## [ACTIVITY]
Leaving out the images, reproduce every line of the data that follows exactly.
DATA EXTRACTS Start Marker
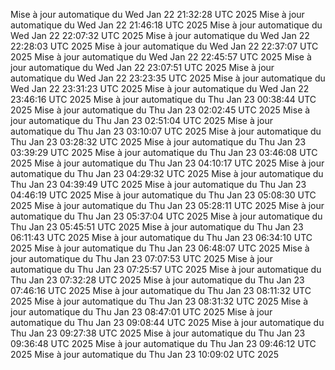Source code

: Mise à jour automatique du Wed Jan 22 21:32:28 UTC 2025
Mise à jour automatique du Wed Jan 22 21:46:18 UTC 2025
Mise à jour automatique du Wed Jan 22 22:07:32 UTC 2025
Mise à jour automatique du Wed Jan 22 22:28:03 UTC 2025
Mise à jour automatique du Wed Jan 22 22:37:07 UTC 2025
Mise à jour automatique du Wed Jan 22 22:45:57 UTC 2025
Mise à jour automatique du Wed Jan 22 23:07:51 UTC 2025
Mise à jour automatique du Wed Jan 22 23:23:35 UTC 2025
Mise à jour automatique du Wed Jan 22 23:31:23 UTC 2025
Mise à jour automatique du Wed Jan 22 23:46:16 UTC 2025
Mise à jour automatique du Thu Jan 23 00:38:44 UTC 2025
Mise à jour automatique du Thu Jan 23 02:02:45 UTC 2025
Mise à jour automatique du Thu Jan 23 02:51:04 UTC 2025
Mise à jour automatique du Thu Jan 23 03:10:07 UTC 2025
Mise à jour automatique du Thu Jan 23 03:28:32 UTC 2025
Mise à jour automatique du Thu Jan 23 03:39:29 UTC 2025
Mise à jour automatique du Thu Jan 23 03:46:08 UTC 2025
Mise à jour automatique du Thu Jan 23 04:10:17 UTC 2025
Mise à jour automatique du Thu Jan 23 04:29:32 UTC 2025
Mise à jour automatique du Thu Jan 23 04:39:49 UTC 2025
Mise à jour automatique du Thu Jan 23 04:46:19 UTC 2025
Mise à jour automatique du Thu Jan 23 05:08:30 UTC 2025
Mise à jour automatique du Thu Jan 23 05:28:11 UTC 2025
Mise à jour automatique du Thu Jan 23 05:37:04 UTC 2025
Mise à jour automatique du Thu Jan 23 05:45:51 UTC 2025
Mise à jour automatique du Thu Jan 23 06:11:43 UTC 2025
Mise à jour automatique du Thu Jan 23 06:34:10 UTC 2025
Mise à jour automatique du Thu Jan 23 06:48:07 UTC 2025
Mise à jour automatique du Thu Jan 23 07:07:53 UTC 2025
Mise à jour automatique du Thu Jan 23 07:25:57 UTC 2025
Mise à jour automatique du Thu Jan 23 07:32:28 UTC 2025
Mise à jour automatique du Thu Jan 23 07:46:16 UTC 2025
Mise à jour automatique du Thu Jan 23 08:11:32 UTC 2025
Mise à jour automatique du Thu Jan 23 08:31:32 UTC 2025
Mise à jour automatique du Thu Jan 23 08:47:01 UTC 2025
Mise à jour automatique du Thu Jan 23 09:08:44 UTC 2025
Mise à jour automatique du Thu Jan 23 09:27:38 UTC 2025
Mise à jour automatique du Thu Jan 23 09:36:48 UTC 2025
Mise à jour automatique du Thu Jan 23 09:46:12 UTC 2025
Mise à jour automatique du Thu Jan 23 10:09:02 UTC 2025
DATA EXTRACTS End Marker
## [SOLUTION TO THIS PROBLEM]
Source code

: Mise à jour automatique du Wed Jan 22 21:32:28 UTC 2025
Mise à jour automatique du Wed Jan 22 21:46:18 UTC 2025
Mise à jour automatique du Wed Jan 22 22:07:32 UTC 2025
Mise à jour automatique du Wed Jan 22 22:28:03 UTC 2025
Mise à jour automatique du Wed Jan 22 22:37:07 UTC 2025
Mise à jour automatique du Wed Jan 22 22:45:57 UTC 2025
Mise à jour automatique du Wed Jan 22 23:07:51 UTC 2025
Mise à jour automatique du Wed Jan 22 23:23:35 UTC 2025
Mise à jour automatique du Wed Jan 22 23:31:23 UTC 2025
Mise à jour automatique du Wed Jan 22 23:46:16 UTC 2025
Mise à jour automatique du Thu Jan 23 00:38:44 UTC 2025
Mise à jour automatique du Thu Jan 23 02:02:45 UTC 2025
Mise à jour automatique du Thu Jan 23 02:51:04 UTC 2025
Mise à jour automatique du Thu Jan 23 03:10:07 UTC 2025
Mise à jour automatique du Thu Jan 23 03:28:32 UTC 2025
Mise à jour automatique du Thu Jan 23 03:39:29 UTC 2025
Mise à jour automatique du Thu Jan 23 03:46:08 UTC 2025
Mise à jour automatique du Thu Jan 23 04:10:17 UTC 2025
Mise à jour automatique du Thu Jan 23 04:29:32 UTC 2025
Mise à jour automatique du Thu Jan 23 04:39:49 UTC 2025
Mise à jour automatique du Thu Jan 23 04:46:19 UTC 2025
Mise à jour automatique du Thu Jan 23 05:08:30 UTC 2025
Mise à jour automatique du Thu Jan 23 05:28:11 UTC 2025
Mise à jour automatique du Thu Jan 23 05:37:04 UTC 2025
Mise à jour automatique du Thu Jan 23 05:45:51 UTC 2025
Mise à jour automatique du Thu Jan 23 06:11:43 UTC 2025
Mise à jour automatique du Thu Jan 23 06:34:10 UTC 2025
Mise à jour automatique du Thu Jan 23 06:48:07 UTC 2025
Mise à jour automatique du Thu Jan 23 07:07:53 UTC 2025
Mise à jour automatique du Thu Jan 23 07:25:57 UTC 2025
Mise à jour automatique du Thu Jan 23 07:32:28 UTC 2025
Mise à jour automatique du Thu Jan 23 07:46:16 UTC 2025
Mise à jour automatique du Thu Jan 23 08:11:32 UTC 2025
Mise à jour automatique du Thu Jan 23 08:31:32 UTC 2025
Mise à jour automatique du Thu Jan 23 08:47:01 UTC 2025
Mise à jour automatique du Thu Jan 23 09:08:44 UTC 2025
Mise à jour automatique du Thu Jan 23 09:27:38 UTC 2025
Mise à jour automatique du Thu Jan 23 09:36:48 UTC 2025
Mise à jour automatique du Thu Jan 23 09:46:12 UTC 2025
Mise à jour automatique du Thu Jan 23 10:09:02 UTC 2025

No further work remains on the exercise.